→ **What you need to do**
Verbatim repeat, images excluded. Give each entry again as written.

(Stored data entries)
- - - -
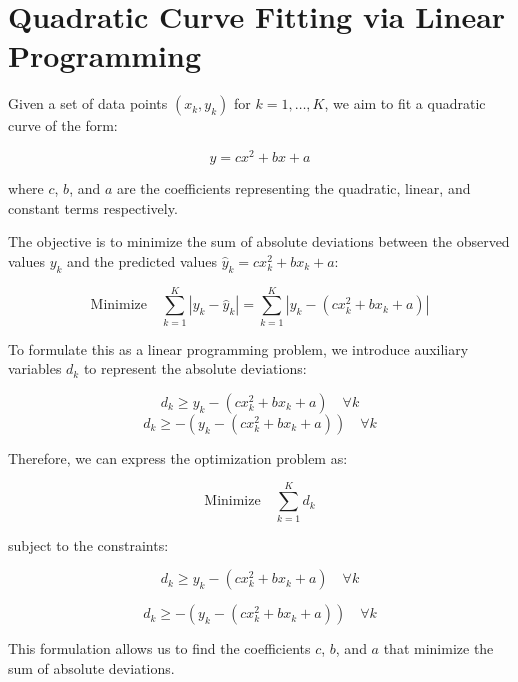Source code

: \documentclass{article}
\begin{document}
\section*{Quadratic Curve Fitting via Linear Programming}

Given a set of data points $(x_k, y_k)$ for $k = 1, \ldots, K$, we aim to fit a quadratic curve of the form:

\[
y = c x^2 + b x + a
\]

where \( c \), \( b \), and \( a \) are the coefficients representing the quadratic, linear, and constant terms respectively.

The objective is to minimize the sum of absolute deviations between the observed values \( y_k \) and the predicted values \( \hat{y}_k = c x_k^2 + b x_k + a \):

\[
\text{Minimize} \quad \sum_{k=1}^{K} |y_k - \hat{y}_k| = \sum_{k=1}^{K} |y_k - (c x_k^2 + b x_k + a)|
\]

To formulate this as a linear programming problem, we introduce auxiliary variables \( d_k \) to represent the absolute deviations:

\[
d_k \geq y_k - (c x_k^2 + b x_k + a) \quad \forall k
\]
\[
d_k \geq -(y_k - (c x_k^2 + b x_k + a)) \quad \forall k
\]

Therefore, we can express the optimization problem as:

\[
\text{Minimize} \quad \sum_{k=1}^{K} d_k
\]

subject to the constraints:

\[
d_k \geq y_k - (c x_k^2 + b x_k + a) \quad \forall k
\]

\[
d_k \geq -(y_k - (c x_k^2 + b x_k + a)) \quad \forall k
\]

This formulation allows us to find the coefficients \( c \), \( b \), and \( a \) that minimize the sum of absolute deviations.
\end{document}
- - - -
→ **Task output**
Source code

: \documentclass{article}
\begin{document}
\section*{Quadratic Curve Fitting via Linear Programming}

Given a set of data points $(x_k, y_k)$ for $k = 1, \ldots, K$, we aim to fit a quadratic curve of the form:

\[
y = c x^2 + b x + a
\]

where \( c \), \( b \), and \( a \) are the coefficients representing the quadratic, linear, and constant terms respectively.

The objective is to minimize the sum of absolute deviations between the observed values \( y_k \) and the predicted values \( \hat{y}_k = c x_k^2 + b x_k + a \):

\[
\text{Minimize} \quad \sum_{k=1}^{K} |y_k - \hat{y}_k| = \sum_{k=1}^{K} |y_k - (c x_k^2 + b x_k + a)|
\]

To formulate this as a linear programming problem, we introduce auxiliary variables \( d_k \) to represent the absolute deviations:

\[
d_k \geq y_k - (c x_k^2 + b x_k + a) \quad \forall k
\]
\[
d_k \geq -(y_k - (c x_k^2 + b x_k + a)) \quad \forall k
\]

Therefore, we can express the optimization problem as:

\[
\text{Minimize} \quad \sum_{k=1}^{K} d_k
\]

subject to the constraints:

\[
d_k \geq y_k - (c x_k^2 + b x_k + a) \quad \forall k
\]

\[
d_k \geq -(y_k - (c x_k^2 + b x_k + a)) \quad \forall k
\]

This formulation allows us to find the coefficients \( c \), \( b \), and \( a \) that minimize the sum of absolute deviations.
\end{document}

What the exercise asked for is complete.